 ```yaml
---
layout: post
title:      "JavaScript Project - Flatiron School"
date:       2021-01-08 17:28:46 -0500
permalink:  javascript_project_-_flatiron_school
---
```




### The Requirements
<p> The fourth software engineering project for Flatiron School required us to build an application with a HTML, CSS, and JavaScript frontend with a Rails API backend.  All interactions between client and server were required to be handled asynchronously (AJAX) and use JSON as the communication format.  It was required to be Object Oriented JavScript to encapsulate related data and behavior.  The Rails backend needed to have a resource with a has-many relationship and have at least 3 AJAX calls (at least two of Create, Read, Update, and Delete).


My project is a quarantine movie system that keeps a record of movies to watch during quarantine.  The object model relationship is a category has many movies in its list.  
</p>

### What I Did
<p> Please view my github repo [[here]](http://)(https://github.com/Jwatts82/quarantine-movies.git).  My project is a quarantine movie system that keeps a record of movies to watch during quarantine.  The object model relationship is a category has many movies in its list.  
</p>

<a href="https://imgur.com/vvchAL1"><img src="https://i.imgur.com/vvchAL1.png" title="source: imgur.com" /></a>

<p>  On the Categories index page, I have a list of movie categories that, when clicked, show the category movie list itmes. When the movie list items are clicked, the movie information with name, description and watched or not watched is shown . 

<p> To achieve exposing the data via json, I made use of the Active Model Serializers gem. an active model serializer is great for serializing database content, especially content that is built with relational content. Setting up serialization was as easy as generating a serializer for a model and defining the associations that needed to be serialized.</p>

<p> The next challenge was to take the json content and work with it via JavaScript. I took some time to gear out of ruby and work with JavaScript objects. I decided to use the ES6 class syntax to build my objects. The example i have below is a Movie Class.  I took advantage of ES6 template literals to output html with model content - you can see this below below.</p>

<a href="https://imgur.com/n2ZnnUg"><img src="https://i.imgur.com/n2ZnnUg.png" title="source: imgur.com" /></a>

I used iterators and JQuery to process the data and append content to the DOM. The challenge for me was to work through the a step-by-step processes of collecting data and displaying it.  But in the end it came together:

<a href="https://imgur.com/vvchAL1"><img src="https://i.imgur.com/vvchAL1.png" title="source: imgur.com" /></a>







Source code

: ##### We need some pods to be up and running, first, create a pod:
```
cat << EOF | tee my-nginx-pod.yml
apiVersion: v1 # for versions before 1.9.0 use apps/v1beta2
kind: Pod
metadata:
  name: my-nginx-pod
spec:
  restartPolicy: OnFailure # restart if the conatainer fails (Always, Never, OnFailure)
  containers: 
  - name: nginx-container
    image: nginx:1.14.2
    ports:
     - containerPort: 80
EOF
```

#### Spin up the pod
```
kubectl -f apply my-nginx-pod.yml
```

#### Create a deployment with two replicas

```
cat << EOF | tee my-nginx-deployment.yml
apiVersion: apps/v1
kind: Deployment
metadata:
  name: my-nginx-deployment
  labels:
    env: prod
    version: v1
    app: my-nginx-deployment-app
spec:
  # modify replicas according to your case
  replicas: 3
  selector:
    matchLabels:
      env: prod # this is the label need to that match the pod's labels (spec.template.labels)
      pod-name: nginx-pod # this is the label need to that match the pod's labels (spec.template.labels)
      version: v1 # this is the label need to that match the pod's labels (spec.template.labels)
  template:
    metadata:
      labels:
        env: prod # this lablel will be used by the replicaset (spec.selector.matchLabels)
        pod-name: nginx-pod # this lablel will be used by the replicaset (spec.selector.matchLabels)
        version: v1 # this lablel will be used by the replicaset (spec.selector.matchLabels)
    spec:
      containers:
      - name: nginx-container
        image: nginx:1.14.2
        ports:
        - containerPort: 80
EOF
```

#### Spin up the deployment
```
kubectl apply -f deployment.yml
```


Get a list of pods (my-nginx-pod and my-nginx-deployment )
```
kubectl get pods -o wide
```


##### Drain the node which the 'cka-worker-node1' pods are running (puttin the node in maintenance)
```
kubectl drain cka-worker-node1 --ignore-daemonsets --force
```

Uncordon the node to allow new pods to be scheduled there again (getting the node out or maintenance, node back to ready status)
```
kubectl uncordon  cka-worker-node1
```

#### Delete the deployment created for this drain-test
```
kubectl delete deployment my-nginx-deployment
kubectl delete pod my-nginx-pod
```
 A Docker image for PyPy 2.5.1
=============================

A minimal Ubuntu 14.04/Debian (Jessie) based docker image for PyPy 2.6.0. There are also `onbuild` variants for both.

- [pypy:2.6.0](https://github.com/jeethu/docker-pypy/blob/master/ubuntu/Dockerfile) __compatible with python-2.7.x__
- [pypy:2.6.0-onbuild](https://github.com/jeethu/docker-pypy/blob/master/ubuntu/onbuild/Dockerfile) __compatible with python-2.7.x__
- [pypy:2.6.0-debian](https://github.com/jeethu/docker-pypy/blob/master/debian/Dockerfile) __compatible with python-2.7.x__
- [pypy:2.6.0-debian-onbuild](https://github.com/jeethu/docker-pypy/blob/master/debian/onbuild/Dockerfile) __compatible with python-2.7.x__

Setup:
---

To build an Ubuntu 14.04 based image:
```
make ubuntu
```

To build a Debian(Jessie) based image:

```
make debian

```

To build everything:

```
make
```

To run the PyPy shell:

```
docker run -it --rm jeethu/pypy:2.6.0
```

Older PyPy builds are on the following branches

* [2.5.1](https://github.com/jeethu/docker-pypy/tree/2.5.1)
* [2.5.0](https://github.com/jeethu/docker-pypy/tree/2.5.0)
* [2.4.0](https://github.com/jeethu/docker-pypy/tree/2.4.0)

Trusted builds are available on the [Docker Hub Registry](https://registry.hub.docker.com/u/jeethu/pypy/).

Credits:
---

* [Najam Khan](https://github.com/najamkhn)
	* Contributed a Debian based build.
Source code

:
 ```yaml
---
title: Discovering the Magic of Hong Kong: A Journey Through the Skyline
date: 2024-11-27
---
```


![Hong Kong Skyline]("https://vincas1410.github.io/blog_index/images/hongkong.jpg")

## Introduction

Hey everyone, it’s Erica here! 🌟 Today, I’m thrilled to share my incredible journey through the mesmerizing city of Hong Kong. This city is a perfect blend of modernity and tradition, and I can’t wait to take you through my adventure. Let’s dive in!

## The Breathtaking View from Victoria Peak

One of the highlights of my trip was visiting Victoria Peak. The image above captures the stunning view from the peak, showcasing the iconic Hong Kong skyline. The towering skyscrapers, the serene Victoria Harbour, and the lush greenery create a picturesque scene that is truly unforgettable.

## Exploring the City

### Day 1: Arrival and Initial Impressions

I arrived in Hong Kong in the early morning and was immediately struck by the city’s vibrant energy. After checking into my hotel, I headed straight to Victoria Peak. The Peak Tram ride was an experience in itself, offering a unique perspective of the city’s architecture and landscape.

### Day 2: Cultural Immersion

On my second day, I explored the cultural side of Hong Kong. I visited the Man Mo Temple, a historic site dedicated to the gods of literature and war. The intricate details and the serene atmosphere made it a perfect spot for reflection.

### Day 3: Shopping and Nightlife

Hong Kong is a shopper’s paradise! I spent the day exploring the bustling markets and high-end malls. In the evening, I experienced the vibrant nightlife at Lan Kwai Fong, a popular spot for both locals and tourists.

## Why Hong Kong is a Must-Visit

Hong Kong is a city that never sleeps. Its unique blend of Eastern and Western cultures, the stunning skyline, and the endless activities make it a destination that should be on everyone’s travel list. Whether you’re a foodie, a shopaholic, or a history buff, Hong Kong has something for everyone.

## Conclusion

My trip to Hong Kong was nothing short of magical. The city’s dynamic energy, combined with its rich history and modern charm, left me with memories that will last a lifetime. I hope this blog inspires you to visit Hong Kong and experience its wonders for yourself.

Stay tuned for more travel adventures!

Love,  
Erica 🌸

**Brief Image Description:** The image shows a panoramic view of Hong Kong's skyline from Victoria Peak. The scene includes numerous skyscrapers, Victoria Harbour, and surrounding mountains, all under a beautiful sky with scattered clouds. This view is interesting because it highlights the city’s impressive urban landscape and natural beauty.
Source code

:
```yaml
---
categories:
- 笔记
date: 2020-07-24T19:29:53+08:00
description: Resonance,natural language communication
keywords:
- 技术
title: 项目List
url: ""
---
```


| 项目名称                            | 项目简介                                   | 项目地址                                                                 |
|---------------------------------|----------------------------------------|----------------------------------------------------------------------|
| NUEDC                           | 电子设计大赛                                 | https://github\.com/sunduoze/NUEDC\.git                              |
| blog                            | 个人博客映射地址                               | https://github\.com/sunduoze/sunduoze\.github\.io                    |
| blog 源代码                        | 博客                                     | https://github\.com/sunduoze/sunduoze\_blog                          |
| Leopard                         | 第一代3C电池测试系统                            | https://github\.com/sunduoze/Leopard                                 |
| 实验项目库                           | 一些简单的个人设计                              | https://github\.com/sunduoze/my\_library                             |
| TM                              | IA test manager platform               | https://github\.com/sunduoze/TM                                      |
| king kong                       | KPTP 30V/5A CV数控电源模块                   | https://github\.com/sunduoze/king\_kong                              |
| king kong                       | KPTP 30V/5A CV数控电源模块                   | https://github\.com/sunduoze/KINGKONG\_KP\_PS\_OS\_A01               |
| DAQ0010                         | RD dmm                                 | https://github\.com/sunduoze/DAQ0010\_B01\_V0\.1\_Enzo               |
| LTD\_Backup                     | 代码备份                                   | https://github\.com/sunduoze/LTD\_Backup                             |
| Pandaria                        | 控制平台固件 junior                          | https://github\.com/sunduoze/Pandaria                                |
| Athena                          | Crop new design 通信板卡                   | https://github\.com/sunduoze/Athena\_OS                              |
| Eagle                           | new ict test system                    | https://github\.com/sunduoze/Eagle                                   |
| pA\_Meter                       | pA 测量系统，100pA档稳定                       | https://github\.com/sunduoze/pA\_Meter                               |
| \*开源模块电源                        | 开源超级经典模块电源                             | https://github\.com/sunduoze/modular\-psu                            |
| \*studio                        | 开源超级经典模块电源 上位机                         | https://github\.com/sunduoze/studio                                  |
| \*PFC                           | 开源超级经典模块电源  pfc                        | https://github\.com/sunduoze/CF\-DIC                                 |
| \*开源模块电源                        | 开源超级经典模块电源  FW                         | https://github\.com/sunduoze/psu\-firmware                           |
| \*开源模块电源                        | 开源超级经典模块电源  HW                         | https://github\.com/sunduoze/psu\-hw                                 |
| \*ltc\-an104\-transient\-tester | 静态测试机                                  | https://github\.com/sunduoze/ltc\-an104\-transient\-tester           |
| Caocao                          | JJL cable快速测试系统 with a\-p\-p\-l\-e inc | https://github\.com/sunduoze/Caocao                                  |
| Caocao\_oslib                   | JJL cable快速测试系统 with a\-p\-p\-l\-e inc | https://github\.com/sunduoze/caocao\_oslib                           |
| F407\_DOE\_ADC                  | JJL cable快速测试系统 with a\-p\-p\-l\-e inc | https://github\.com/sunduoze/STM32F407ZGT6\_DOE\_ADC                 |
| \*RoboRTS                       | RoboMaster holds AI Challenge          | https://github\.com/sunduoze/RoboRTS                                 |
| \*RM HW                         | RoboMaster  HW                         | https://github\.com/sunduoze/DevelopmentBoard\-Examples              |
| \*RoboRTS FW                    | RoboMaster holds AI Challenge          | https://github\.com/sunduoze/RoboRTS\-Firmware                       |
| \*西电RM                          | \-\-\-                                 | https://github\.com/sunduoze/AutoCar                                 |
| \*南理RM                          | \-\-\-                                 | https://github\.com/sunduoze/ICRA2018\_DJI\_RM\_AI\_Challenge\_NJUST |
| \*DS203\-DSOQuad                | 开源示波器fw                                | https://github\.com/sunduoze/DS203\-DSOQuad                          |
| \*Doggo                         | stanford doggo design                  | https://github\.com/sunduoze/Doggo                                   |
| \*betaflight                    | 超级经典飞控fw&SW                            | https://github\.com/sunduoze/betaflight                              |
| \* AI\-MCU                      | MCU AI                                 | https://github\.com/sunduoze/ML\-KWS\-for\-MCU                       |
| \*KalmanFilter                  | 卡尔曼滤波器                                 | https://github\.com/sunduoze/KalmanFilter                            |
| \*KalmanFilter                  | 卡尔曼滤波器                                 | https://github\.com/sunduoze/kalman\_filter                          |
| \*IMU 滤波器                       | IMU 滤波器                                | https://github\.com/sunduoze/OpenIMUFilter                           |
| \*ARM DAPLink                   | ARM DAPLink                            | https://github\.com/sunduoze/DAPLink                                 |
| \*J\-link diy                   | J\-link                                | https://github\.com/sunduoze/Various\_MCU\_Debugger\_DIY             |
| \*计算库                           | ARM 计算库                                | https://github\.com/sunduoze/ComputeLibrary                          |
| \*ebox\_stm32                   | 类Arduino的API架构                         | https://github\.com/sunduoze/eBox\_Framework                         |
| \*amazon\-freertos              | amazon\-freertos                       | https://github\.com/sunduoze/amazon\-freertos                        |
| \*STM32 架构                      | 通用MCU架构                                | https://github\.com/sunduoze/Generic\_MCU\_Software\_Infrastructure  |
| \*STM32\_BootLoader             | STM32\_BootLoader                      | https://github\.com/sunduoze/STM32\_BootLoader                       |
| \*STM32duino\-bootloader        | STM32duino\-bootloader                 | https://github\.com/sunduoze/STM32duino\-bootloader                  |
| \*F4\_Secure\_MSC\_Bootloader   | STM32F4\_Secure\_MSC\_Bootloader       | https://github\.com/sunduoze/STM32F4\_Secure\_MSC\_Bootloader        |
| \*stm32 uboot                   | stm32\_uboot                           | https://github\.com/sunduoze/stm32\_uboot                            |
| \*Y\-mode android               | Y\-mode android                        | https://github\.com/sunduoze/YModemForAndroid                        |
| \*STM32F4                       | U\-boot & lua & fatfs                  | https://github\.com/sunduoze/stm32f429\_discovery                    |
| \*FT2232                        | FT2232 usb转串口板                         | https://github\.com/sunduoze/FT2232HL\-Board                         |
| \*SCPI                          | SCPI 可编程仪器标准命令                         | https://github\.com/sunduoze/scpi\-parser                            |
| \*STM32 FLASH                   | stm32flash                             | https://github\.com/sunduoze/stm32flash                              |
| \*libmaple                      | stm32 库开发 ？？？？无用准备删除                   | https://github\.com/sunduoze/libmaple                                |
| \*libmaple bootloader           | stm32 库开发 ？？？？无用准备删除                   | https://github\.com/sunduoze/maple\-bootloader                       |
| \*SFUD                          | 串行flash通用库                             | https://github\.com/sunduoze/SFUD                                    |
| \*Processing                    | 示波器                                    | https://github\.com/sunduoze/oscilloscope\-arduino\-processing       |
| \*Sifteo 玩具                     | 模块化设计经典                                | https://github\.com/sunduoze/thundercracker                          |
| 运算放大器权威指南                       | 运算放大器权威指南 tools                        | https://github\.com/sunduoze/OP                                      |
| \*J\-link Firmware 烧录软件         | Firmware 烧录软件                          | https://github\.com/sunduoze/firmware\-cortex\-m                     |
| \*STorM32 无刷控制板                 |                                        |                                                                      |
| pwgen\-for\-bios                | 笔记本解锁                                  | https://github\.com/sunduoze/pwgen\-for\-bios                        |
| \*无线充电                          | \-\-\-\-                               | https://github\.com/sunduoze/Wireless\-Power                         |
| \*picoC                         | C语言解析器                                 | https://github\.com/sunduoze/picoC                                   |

★ ★ ★ ★

TASK GOAL
Transcribe the lines from the first line of the records through the line that contains "### The Requirements", both included, and add nothing else.

TASK SOLUTION
 ```yaml
---
layout: post
title:      "JavaScript Project - Flatiron School"
date:       2021-01-08 17:28:46 -0500
permalink:  javascript_project_-_flatiron_school
---
```




### The Requirements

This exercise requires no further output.